(Source data)

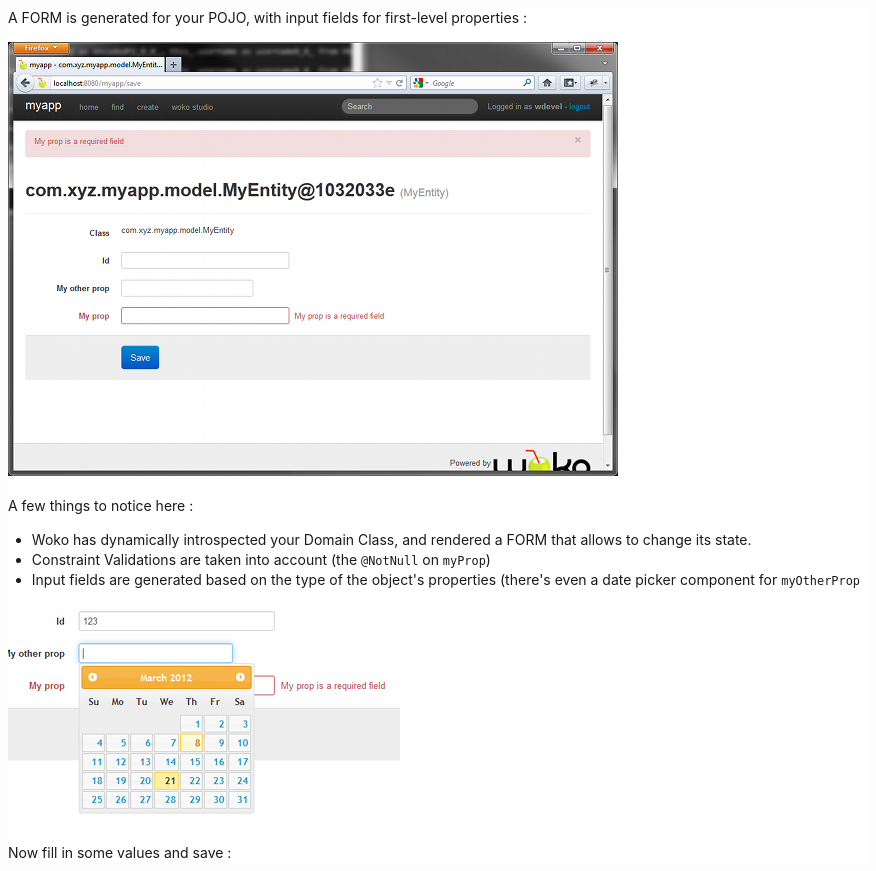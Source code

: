 
A FORM is generated for your POJO, with input fields for first-level properties :

![Guest Home](img/woko5.PNG)

A few things to notice here :


* Woko has dynamically introspected your Domain Class, and rendered a FORM that allows to change its state. 
* Constraint Validations are taken into account (the `@NotNull` on `myProp`)
* Input fields are generated based on the type of the object's properties (there's even a date picker component for `myOtherProp`

![Guest Home](img/woko6.PNG)

Now fill in some values and save :
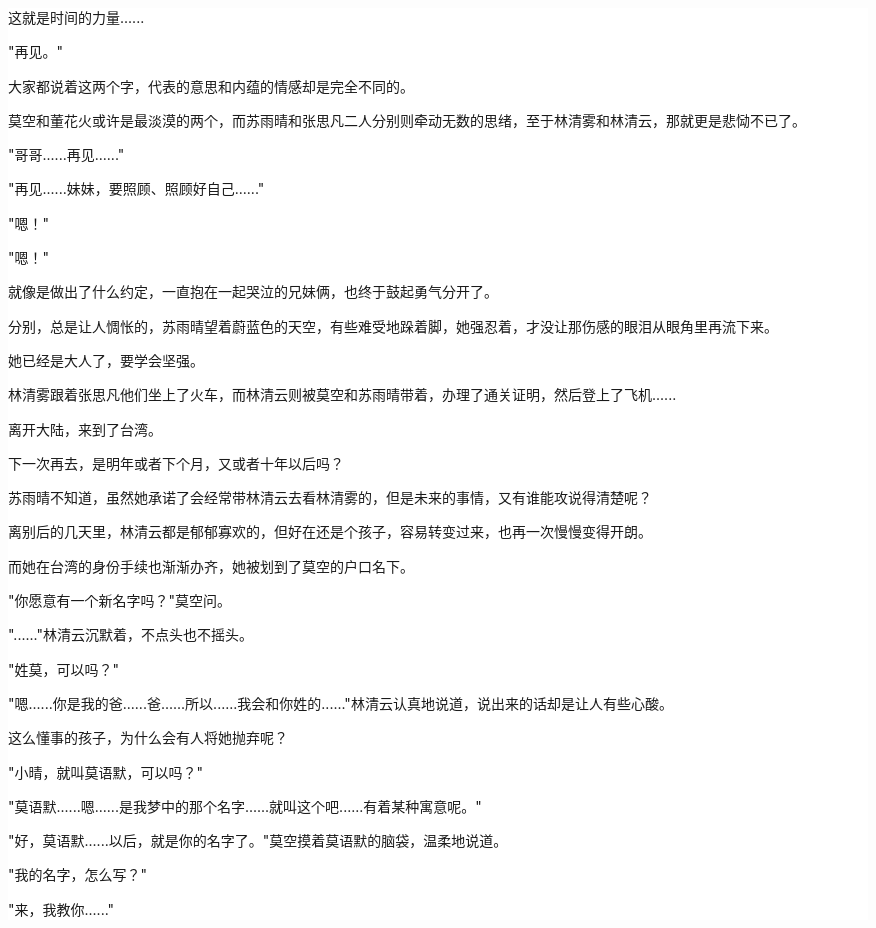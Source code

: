 这就是时间的力量......

"再见。"

大家都说着这两个字，代表的意思和内蕴的情感却是完全不同的。

莫空和董花火或许是最淡漠的两个，而苏雨晴和张思凡二人分别则牵动无数的思绪，至于林清雾和林清云，那就更是悲恸不已了。

"哥哥......再见......"

"再见......妹妹，要照顾、照顾好自己......"

"嗯！"

"嗯！"

就像是做出了什么约定，一直抱在一起哭泣的兄妹俩，也终于鼓起勇气分开了。

分别，总是让人惆怅的，苏雨晴望着蔚蓝色的天空，有些难受地跺着脚，她强忍着，才没让那伤感的眼泪从眼角里再流下来。

她已经是大人了，要学会坚强。

林清雾跟着张思凡他们坐上了火车，而林清云则被莫空和苏雨晴带着，办理了通关证明，然后登上了飞机......

离开大陆，来到了台湾。

下一次再去，是明年或者下个月，又或者十年以后吗？

苏雨晴不知道，虽然她承诺了会经常带林清云去看林清雾的，但是未来的事情，又有谁能攻说得清楚呢？

离别后的几天里，林清云都是郁郁寡欢的，但好在还是个孩子，容易转变过来，也再一次慢慢变得开朗。

而她在台湾的身份手续也渐渐办齐，她被划到了莫空的户口名下。

"你愿意有一个新名字吗？"莫空问。

"......"林清云沉默着，不点头也不摇头。

"姓莫，可以吗？"

"嗯......你是我的爸......爸......所以......我会和你姓的......"林清云认真地说道，说出来的话却是让人有些心酸。

这么懂事的孩子，为什么会有人将她抛弃呢？

"小晴，就叫莫语默，可以吗？"

"莫语默......嗯......是我梦中的那个名字......就叫这个吧......有着某种寓意呢。"

"好，莫语默......以后，就是你的名字了。"莫空摸着莫语默的脑袋，温柔地说道。

"我的名字，怎么写？"

"来，我教你......"

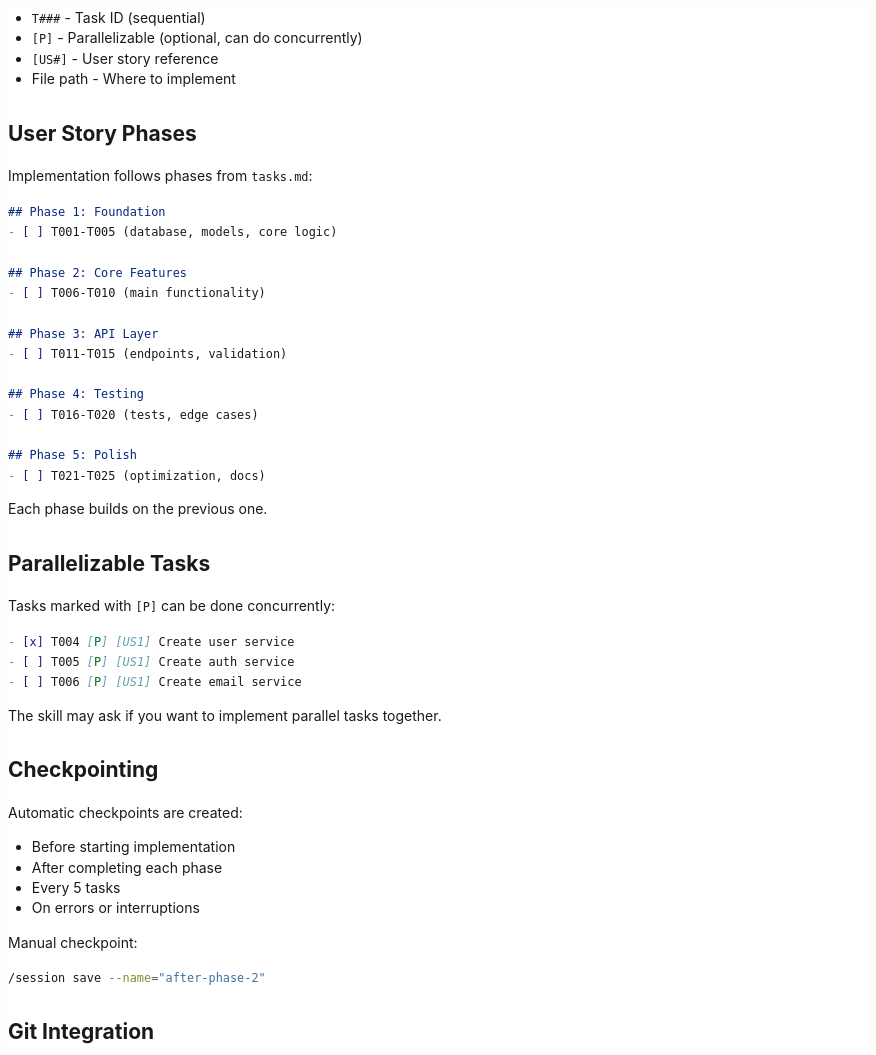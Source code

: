 - `T###` - Task ID (sequential)
- `[P]` - Parallelizable (optional, can do concurrently)
- `[US#]` - User story reference
- File path - Where to implement

## User Story Phases

Implementation follows phases from `tasks.md`:

```markdown
## Phase 1: Foundation
- [ ] T001-T005 (database, models, core logic)

## Phase 2: Core Features
- [ ] T006-T010 (main functionality)

## Phase 3: API Layer
- [ ] T011-T015 (endpoints, validation)

## Phase 4: Testing
- [ ] T016-T020 (tests, edge cases)

## Phase 5: Polish
- [ ] T021-T025 (optimization, docs)
```

Each phase builds on the previous one.

## Parallelizable Tasks

Tasks marked with `[P]` can be done concurrently:

```markdown
- [x] T004 [P] [US1] Create user service
- [ ] T005 [P] [US1] Create auth service
- [ ] T006 [P] [US1] Create email service
```

The skill may ask if you want to implement parallel tasks together.

## Checkpointing

Automatic checkpoints are created:
- Before starting implementation
- After completing each phase
- Every 5 tasks
- On errors or interruptions

Manual checkpoint:
```bash
/session save --name="after-phase-2"
```

## Git Integration
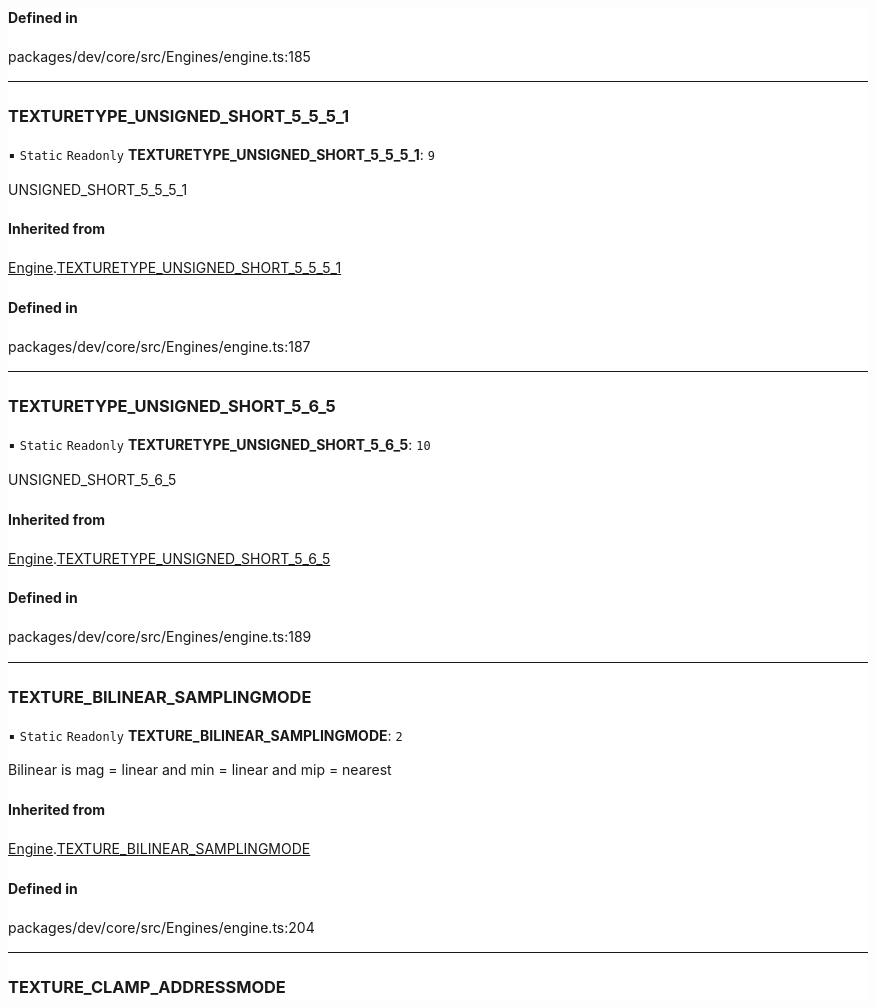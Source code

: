 #### Defined in

packages/dev/core/src/Engines/engine.ts:185

___

### TEXTURETYPE\_UNSIGNED\_SHORT\_5\_5\_5\_1

▪ `Static` `Readonly` **TEXTURETYPE\_UNSIGNED\_SHORT\_5\_5\_5\_1**: ``9``

UNSIGNED_SHORT_5_5_5_1

#### Inherited from

[Engine](Engine.md).[TEXTURETYPE_UNSIGNED_SHORT_5_5_5_1](Engine.md#texturetype_unsigned_short_5_5_5_1)

#### Defined in

packages/dev/core/src/Engines/engine.ts:187

___

### TEXTURETYPE\_UNSIGNED\_SHORT\_5\_6\_5

▪ `Static` `Readonly` **TEXTURETYPE\_UNSIGNED\_SHORT\_5\_6\_5**: ``10``

UNSIGNED_SHORT_5_6_5

#### Inherited from

[Engine](Engine.md).[TEXTURETYPE_UNSIGNED_SHORT_5_6_5](Engine.md#texturetype_unsigned_short_5_6_5)

#### Defined in

packages/dev/core/src/Engines/engine.ts:189

___

### TEXTURE\_BILINEAR\_SAMPLINGMODE

▪ `Static` `Readonly` **TEXTURE\_BILINEAR\_SAMPLINGMODE**: ``2``

Bilinear is mag = linear and min = linear and mip = nearest

#### Inherited from

[Engine](Engine.md).[TEXTURE_BILINEAR_SAMPLINGMODE](Engine.md#texture_bilinear_samplingmode)

#### Defined in

packages/dev/core/src/Engines/engine.ts:204

___

### TEXTURE\_CLAMP\_ADDRESSMODE
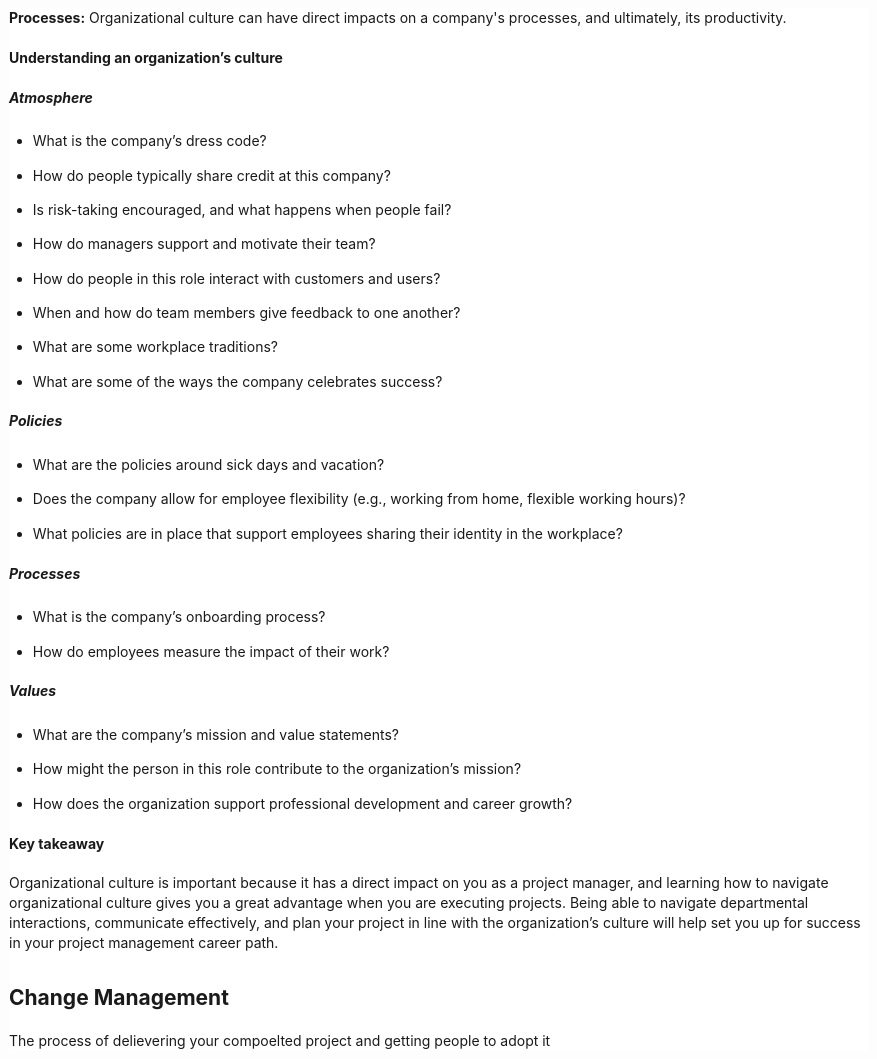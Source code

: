 **Processes:** Organizational culture can have direct impacts on a company's processes, and ultimately, its productivity.

#### **Understanding an organization’s culture**

##### **Atmosphere**

-   What is the company’s dress code? 
    
-   How do people typically share credit at this company? 
    
-   Is risk-taking encouraged, and what happens when people fail?
    
-   How do managers support and motivate their team?
    
-   How do people in this role interact with customers and users?
    
-   When and how do team members give feedback to one another?
    
-   What are some workplace traditions?
    
-   What are some of the ways the company celebrates success?
    

##### **Policies**

-   What are the policies around sick days and vacation?
    
-   Does the company allow for employee flexibility (e.g., working from home, flexible working hours)?
    
-   What policies are in place that support employees sharing their identity in the workplace?
    

##### **Processes**

-   What is the company’s onboarding process?
    
-   How do employees measure the impact of their work?
    

##### **Values**

-   What are the company’s mission and value statements?
    
-   How might the person in this role contribute to the organization’s mission?
    
-   How does the organization support professional development and career growth?




#### **Key takeaway**

Organizational culture is important because it has a direct impact on you as a project manager, and learning how to navigate organizational culture gives you a great advantage when you are executing projects. Being able to navigate departmental interactions, communicate effectively, and plan your project in line with the organization’s culture will help set you up for success in your project management career path.

## Change Management
The process of delievering your compoelted project and getting people to adopt it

> PROBLEM TO SOLVE
Without the pictures, write out every line above exactly as it appears.

> EXERCISE RESULT
Source code

: 
A FORM is generated for your POJO, with input fields for first-level properties :

![Guest Home](img/woko5.PNG)

A few things to notice here :


* Woko has dynamically introspected your Domain Class, and rendered a FORM that allows to change its state. 
* Constraint Validations are taken into account (the `@NotNull` on `myProp`)
* Input fields are generated based on the type of the object's properties (there's even a date picker component for `myOtherProp`

![Guest Home](img/woko6.PNG)

Now fill in some values and save :
Source code

: 这就是时间的力量......

"再见。"

大家都说着这两个字，代表的意思和内蕴的情感却是完全不同的。

莫空和董花火或许是最淡漠的两个，而苏雨晴和张思凡二人分别则牵动无数的思绪，至于林清雾和林清云，那就更是悲恸不已了。

"哥哥......再见......"

"再见......妹妹，要照顾、照顾好自己......"

"嗯！"

"嗯！"

就像是做出了什么约定，一直抱在一起哭泣的兄妹俩，也终于鼓起勇气分开了。

分别，总是让人惆怅的，苏雨晴望着蔚蓝色的天空，有些难受地跺着脚，她强忍着，才没让那伤感的眼泪从眼角里再流下来。

她已经是大人了，要学会坚强。

林清雾跟着张思凡他们坐上了火车，而林清云则被莫空和苏雨晴带着，办理了通关证明，然后登上了飞机......

离开大陆，来到了台湾。

下一次再去，是明年或者下个月，又或者十年以后吗？

苏雨晴不知道，虽然她承诺了会经常带林清云去看林清雾的，但是未来的事情，又有谁能攻说得清楚呢？

离别后的几天里，林清云都是郁郁寡欢的，但好在还是个孩子，容易转变过来，也再一次慢慢变得开朗。

而她在台湾的身份手续也渐渐办齐，她被划到了莫空的户口名下。

"你愿意有一个新名字吗？"莫空问。

"......"林清云沉默着，不点头也不摇头。

"姓莫，可以吗？"

"嗯......你是我的爸......爸......所以......我会和你姓的......"林清云认真地说道，说出来的话却是让人有些心酸。

这么懂事的孩子，为什么会有人将她抛弃呢？

"小晴，就叫莫语默，可以吗？"

"莫语默......嗯......是我梦中的那个名字......就叫这个吧......有着某种寓意呢。"

"好，莫语默......以后，就是你的名字了。"莫空摸着莫语默的脑袋，温柔地说道。

"我的名字，怎么写？"

"来，我教你......"

Source code

: - `T###` - Task ID (sequential)
- `[P]` - Parallelizable (optional, can do concurrently)
- `[US#]` - User story reference
- File path - Where to implement

## User Story Phases

Implementation follows phases from `tasks.md`:

```markdown
## Phase 1: Foundation
- [ ] T001-T005 (database, models, core logic)

## Phase 2: Core Features
- [ ] T006-T010 (main functionality)

## Phase 3: API Layer
- [ ] T011-T015 (endpoints, validation)

## Phase 4: Testing
- [ ] T016-T020 (tests, edge cases)

## Phase 5: Polish
- [ ] T021-T025 (optimization, docs)
```

Each phase builds on the previous one.

## Parallelizable Tasks

Tasks marked with `[P]` can be done concurrently:

```markdown
- [x] T004 [P] [US1] Create user service
- [ ] T005 [P] [US1] Create auth service
- [ ] T006 [P] [US1] Create email service
```

The skill may ask if you want to implement parallel tasks together.

## Checkpointing

Automatic checkpoints are created:
- Before starting implementation
- After completing each phase
- Every 5 tasks
- On errors or interruptions

Manual checkpoint:
```bash
/session save --name="after-phase-2"
```

## Git Integration
Source code

: #### Defined in

packages/dev/core/src/Engines/engine.ts:185

___

### TEXTURETYPE\_UNSIGNED\_SHORT\_5\_5\_5\_1

▪ `Static` `Readonly` **TEXTURETYPE\_UNSIGNED\_SHORT\_5\_5\_5\_1**: ``9``

UNSIGNED_SHORT_5_5_5_1

#### Inherited from

[Engine](Engine.md).[TEXTURETYPE_UNSIGNED_SHORT_5_5_5_1](Engine.md#texturetype_unsigned_short_5_5_5_1)

#### Defined in

packages/dev/core/src/Engines/engine.ts:187

___

### TEXTURETYPE\_UNSIGNED\_SHORT\_5\_6\_5

▪ `Static` `Readonly` **TEXTURETYPE\_UNSIGNED\_SHORT\_5\_6\_5**: ``10``

UNSIGNED_SHORT_5_6_5

#### Inherited from

[Engine](Engine.md).[TEXTURETYPE_UNSIGNED_SHORT_5_6_5](Engine.md#texturetype_unsigned_short_5_6_5)

#### Defined in

packages/dev/core/src/Engines/engine.ts:189

___

### TEXTURE\_BILINEAR\_SAMPLINGMODE

▪ `Static` `Readonly` **TEXTURE\_BILINEAR\_SAMPLINGMODE**: ``2``

Bilinear is mag = linear and min = linear and mip = nearest

#### Inherited from

[Engine](Engine.md).[TEXTURE_BILINEAR_SAMPLINGMODE](Engine.md#texture_bilinear_samplingmode)

#### Defined in

packages/dev/core/src/Engines/engine.ts:204

___

### TEXTURE\_CLAMP\_ADDRESSMODE
Source code

: **Processes:** Organizational culture can have direct impacts on a company's processes, and ultimately, its productivity.

#### **Understanding an organization’s culture**

##### **Atmosphere**

-   What is the company’s dress code? 
    
-   How do people typically share credit at this company? 
    
-   Is risk-taking encouraged, and what happens when people fail?
    
-   How do managers support and motivate their team?
    
-   How do people in this role interact with customers and users?
    
-   When and how do team members give feedback to one another?
    
-   What are some workplace traditions?
    
-   What are some of the ways the company celebrates success?
    

##### **Policies**

-   What are the policies around sick days and vacation?
    
-   Does the company allow for employee flexibility (e.g., working from home, flexible working hours)?
    
-   What policies are in place that support employees sharing their identity in the workplace?
    

##### **Processes**

-   What is the company’s onboarding process?
    
-   How do employees measure the impact of their work?
    

##### **Values**

-   What are the company’s mission and value statements?
    
-   How might the person in this role contribute to the organization’s mission?
    
-   How does the organization support professional development and career growth?




#### **Key takeaway**

Organizational culture is important because it has a direct impact on you as a project manager, and learning how to navigate organizational culture gives you a great advantage when you are executing projects. Being able to navigate departmental interactions, communicate effectively, and plan your project in line with the organization’s culture will help set you up for success in your project management career path.

## Change Management
The process of delievering your compoelted project and getting people to adopt it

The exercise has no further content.